• **PROBLEM**: The records below are to be copied word for word, with every picture left out.

• **DATA PROVIDED**:
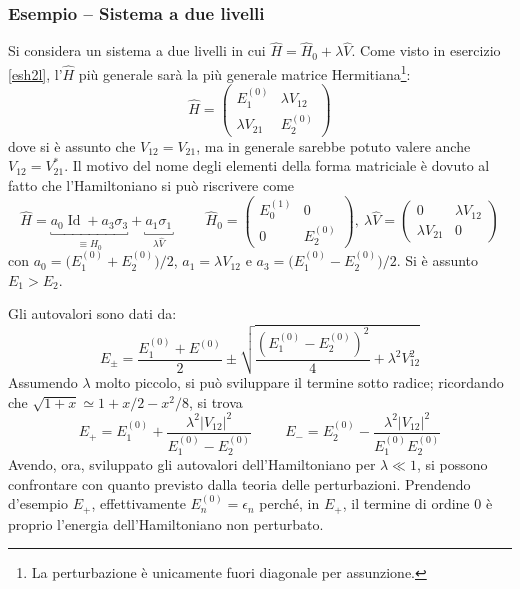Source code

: \documentclass[11pt, a4paper]{scrartcl} %
\numberwithin{equation}{subsection}
\theoremstyle{style2}
\theoremstyle{style1}
\begin{document}
\subsubsection{Esempio -- Sistema a due livelli}
Si considera un sistema a due livelli in cui $\hat{H} = \hat{H}_0 + \lambda \hat{V}$. 
Come visto in esercizio \ref{esh2l}, l'$\hat{H}$ pi\`u generale sar\`a la pi\`u generale matrice Hermitiana\footnote{La perturbazione \`e unicamente fuori diagonale per assunzione.}:
\[
	\hat{H} = \begin{pmatrix} E^{(0)} _1 & \lambda V_{12} \\ \lambda V_{21} & E^{(0)} _2\end{pmatrix} 
\] 
dove si \`e assunto che $V_{12} = V_{21} $, ma in generale sarebbe potuto valere anche $V_{12}= V_{21}^*$. Il motivo del nome degli elementi della forma matriciale \`e dovuto al fatto che l'Hamiltoniano si pu\`o riscrivere come
\[
	\hat{H} = \underbracket{a_0 \operatorname{Id} + a_3 \sigma_3}_{\equiv \hat{H}_0}  + \underbracket{a_1 \sigma_1 }_{\lambda \hat{V}} \hspace{1cm}\hat{H}_0 = \begin{pmatrix} E^{(1)} _0 & 0 \\ 0 & E^{(0)} _2 \end{pmatrix} , \ \lambda \hat{V} = \begin{pmatrix} 0 & \lambda V_{12} \\ \lambda V_{21} & 0  \end{pmatrix} 
\] 
con $ a_0 =\big(E^{(0)}_1 + E^{(0)}_2\big) / 2$, $a_1 = \lambda V_{12} $ e $ a_3 =\big( E_1^{(0)} - E_2^{(0)} \big) / 2$. Si \`e assunto $E_1 > E_2 $.

Gli autovalori sono dati da: 
\begin{equation}
	E_{\pm} = \frac{E^{(0)} _1 + E^{(0)} }{2} \pm \sqrt{\frac{\left(E_1^{(0)} - E_2^{(0)} \right) ^2 }{4} + \lambda ^2 V_{12}^2} 
\end{equation}
Assumendo $\lambda $ molto piccolo, si pu\`o sviluppare il termine sotto radice; ricordando che $\sqrt{1+x} \simeq 1 + x / 2 - x^2 / 8$, si trova
\[
E_+ = E^{(0)} _1 + \frac{\lambda ^2 \lvert V_{12} \rvert ^2}{E^{(0)} _1 - E_2^{(0)} } \hspace{1cm} E_- = E_2^{(0)} - \frac{\lambda ^2 \lvert V_{12} \rvert ^2}{E_1^{(0)} E_2^{(0)}  }
\] 
Avendo, ora, sviluppato gli autovalori dell'Hamiltoniano per $\lambda \ll 1$, si possono confrontare con quanto previsto dalla teoria delle perturbazioni.
Prendendo d'esempio $E_+$, effettivamente $E^{(0)} _n = \epsilon _n$ perch\'e, in $E_+$, il termine di ordine $0$ \`e proprio l'energia dell'Hamiltoniano non perturbato.
\end{document}
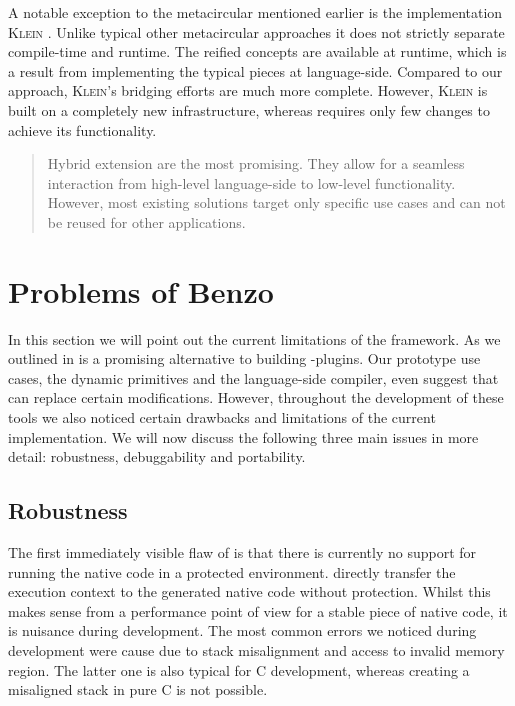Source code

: A notable exception to the metacircular \VMs mentioned earlier is the \Self implementation \textsc{Klein} \cite{Unga05a}.
Unlike typical other metacircular approaches it does not strictly separate compile-time and runtime.
The reified \VM concepts are available at runtime, which is a result from implementing the typical \VM pieces at language-side.
Compared to our approach, \textsc{Klein}'s bridging efforts are much more complete.
However, \textsc{Klein} is built on a completely new \VM infrastructure, whereas \B requires only few changes to achieve its functionality.

\begin{quote}
Hybrid extension are the most promising.
They allow for a seamless interaction from high-level language-side to low-level functionality.
However, most existing solutions target only specific use cases and can not be reused for other applications.
\end{quote}


\section{Problems of Benzo}
In this section we will point out the current limitations of the \B framework.
As we outlined in  \B is a promising alternative to building \VM-plugins.
Our prototype use cases, the dynamic primitives and the language-side \JIT compiler, even suggest that \B can replace certain \VM modifications.
However, throughout the development of these tools we also noticed certain drawbacks and limitations of the current \B implementation.
We will now discuss the following three main issues in more detail: robustness, debuggability and portability.

\subsection{Robustness}

The first immediately visible flaw of \B is that there is currently no support for running the native code in a protected environment.
\B directly transfer the execution context to the generated native code without protection.
Whilst this makes sense from a performance point of view for a stable piece of native code, it is nuisance during development.
The most common errors we noticed during development were cause due to stack misalignment and access to invalid memory region.
The latter one is also typical for C development, whereas creating a misaligned stack in pure C is not possible.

• **RESPONSE AREA**:
Source code

: \documentclass[11pt, a4paper]{scrartcl} %
\numberwithin{equation}{subsection}
\theoremstyle{style2}
\theoremstyle{style1}
\begin{document}
\subsubsection{Esempio -- Sistema a due livelli}
Si considera un sistema a due livelli in cui $\hat{H} = \hat{H}_0 + \lambda \hat{V}$. 
Come visto in esercizio \ref{esh2l}, l'$\hat{H}$ pi\`u generale sar\`a la pi\`u generale matrice Hermitiana\footnote{La perturbazione \`e unicamente fuori diagonale per assunzione.}:
\[
	\hat{H} = \begin{pmatrix} E^{(0)} _1 & \lambda V_{12} \\ \lambda V_{21} & E^{(0)} _2\end{pmatrix} 
\] 
dove si \`e assunto che $V_{12} = V_{21} $, ma in generale sarebbe potuto valere anche $V_{12}= V_{21}^*$. Il motivo del nome degli elementi della forma matriciale \`e dovuto al fatto che l'Hamiltoniano si pu\`o riscrivere come
\[
	\hat{H} = \underbracket{a_0 \operatorname{Id} + a_3 \sigma_3}_{\equiv \hat{H}_0}  + \underbracket{a_1 \sigma_1 }_{\lambda \hat{V}} \hspace{1cm}\hat{H}_0 = \begin{pmatrix} E^{(1)} _0 & 0 \\ 0 & E^{(0)} _2 \end{pmatrix} , \ \lambda \hat{V} = \begin{pmatrix} 0 & \lambda V_{12} \\ \lambda V_{21} & 0  \end{pmatrix} 
\] 
con $ a_0 =\big(E^{(0)}_1 + E^{(0)}_2\big) / 2$, $a_1 = \lambda V_{12} $ e $ a_3 =\big( E_1^{(0)} - E_2^{(0)} \big) / 2$. Si \`e assunto $E_1 > E_2 $.

Gli autovalori sono dati da: 
\begin{equation}
	E_{\pm} = \frac{E^{(0)} _1 + E^{(0)} }{2} \pm \sqrt{\frac{\left(E_1^{(0)} - E_2^{(0)} \right) ^2 }{4} + \lambda ^2 V_{12}^2} 
\end{equation}
Assumendo $\lambda $ molto piccolo, si pu\`o sviluppare il termine sotto radice; ricordando che $\sqrt{1+x} \simeq 1 + x / 2 - x^2 / 8$, si trova
\[
E_+ = E^{(0)} _1 + \frac{\lambda ^2 \lvert V_{12} \rvert ^2}{E^{(0)} _1 - E_2^{(0)} } \hspace{1cm} E_- = E_2^{(0)} - \frac{\lambda ^2 \lvert V_{12} \rvert ^2}{E_1^{(0)} E_2^{(0)}  }
\] 
Avendo, ora, sviluppato gli autovalori dell'Hamiltoniano per $\lambda \ll 1$, si possono confrontare con quanto previsto dalla teoria delle perturbazioni.
Prendendo d'esempio $E_+$, effettivamente $E^{(0)} _n = \epsilon _n$ perch\'e, in $E_+$, il termine di ordine $0$ \`e proprio l'energia dell'Hamiltoniano non perturbato.
\end{document}
Source code

: A notable exception to the metacircular \VMs mentioned earlier is the \Self implementation \textsc{Klein} \cite{Unga05a}.
Unlike typical other metacircular approaches it does not strictly separate compile-time and runtime.
The reified \VM concepts are available at runtime, which is a result from implementing the typical \VM pieces at language-side.
Compared to our approach, \textsc{Klein}'s bridging efforts are much more complete.
However, \textsc{Klein} is built on a completely new \VM infrastructure, whereas \B requires only few changes to achieve its functionality.

\begin{quote}
Hybrid extension are the most promising.
They allow for a seamless interaction from high-level language-side to low-level functionality.
However, most existing solutions target only specific use cases and can not be reused for other applications.
\end{quote}


\section{Problems of Benzo}
In this section we will point out the current limitations of the \B framework.
As we outlined in  \B is a promising alternative to building \VM-plugins.
Our prototype use cases, the dynamic primitives and the language-side \JIT compiler, even suggest that \B can replace certain \VM modifications.
However, throughout the development of these tools we also noticed certain drawbacks and limitations of the current \B implementation.
We will now discuss the following three main issues in more detail: robustness, debuggability and portability.

\subsection{Robustness}

The first immediately visible flaw of \B is that there is currently no support for running the native code in a protected environment.
\B directly transfer the execution context to the generated native code without protection.
Whilst this makes sense from a performance point of view for a stable piece of native code, it is nuisance during development.
The most common errors we noticed during development were cause due to stack misalignment and access to invalid memory region.
The latter one is also typical for C development, whereas creating a misaligned stack in pure C is not possible.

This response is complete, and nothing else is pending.